■ **Problem statement**
Check each line of the material that follows, and copy those holding the string "defined".

■ **The input**

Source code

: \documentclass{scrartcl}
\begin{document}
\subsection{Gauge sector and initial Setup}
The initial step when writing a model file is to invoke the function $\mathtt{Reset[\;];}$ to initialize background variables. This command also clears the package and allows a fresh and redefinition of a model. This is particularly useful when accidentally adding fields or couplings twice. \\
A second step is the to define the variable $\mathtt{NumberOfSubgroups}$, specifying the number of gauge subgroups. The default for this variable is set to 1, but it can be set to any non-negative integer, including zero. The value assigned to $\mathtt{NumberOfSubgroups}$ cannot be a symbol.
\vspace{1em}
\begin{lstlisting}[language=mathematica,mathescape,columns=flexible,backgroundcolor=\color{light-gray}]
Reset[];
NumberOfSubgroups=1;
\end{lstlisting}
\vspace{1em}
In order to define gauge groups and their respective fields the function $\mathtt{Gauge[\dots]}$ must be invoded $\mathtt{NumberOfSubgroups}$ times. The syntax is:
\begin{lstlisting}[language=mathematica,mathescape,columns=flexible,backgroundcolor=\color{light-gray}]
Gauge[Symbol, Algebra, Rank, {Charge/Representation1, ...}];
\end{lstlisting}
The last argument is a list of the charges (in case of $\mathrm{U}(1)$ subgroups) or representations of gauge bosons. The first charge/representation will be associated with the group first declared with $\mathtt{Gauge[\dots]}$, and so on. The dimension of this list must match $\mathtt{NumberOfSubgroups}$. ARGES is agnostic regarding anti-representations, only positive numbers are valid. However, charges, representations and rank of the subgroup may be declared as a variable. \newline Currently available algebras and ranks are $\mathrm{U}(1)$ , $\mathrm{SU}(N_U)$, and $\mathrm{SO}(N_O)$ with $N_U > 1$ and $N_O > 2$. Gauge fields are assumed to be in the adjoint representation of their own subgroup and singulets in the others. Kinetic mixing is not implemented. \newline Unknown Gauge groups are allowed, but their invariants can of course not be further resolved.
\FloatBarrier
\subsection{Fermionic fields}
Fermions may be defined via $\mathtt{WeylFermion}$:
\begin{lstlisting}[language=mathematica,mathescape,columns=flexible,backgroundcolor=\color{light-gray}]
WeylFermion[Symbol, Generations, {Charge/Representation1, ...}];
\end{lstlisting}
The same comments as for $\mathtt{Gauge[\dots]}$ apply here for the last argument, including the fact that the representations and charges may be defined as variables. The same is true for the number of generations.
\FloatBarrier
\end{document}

■ **Output of the task**
Fermions may be defined via $\mathtt{WeylFermion}$:
The same comments as for $\mathtt{Gauge[\dots]}$ apply here for the last argument, including the fact that the representations and charges may be defined as variables. The same is true for the number of generations.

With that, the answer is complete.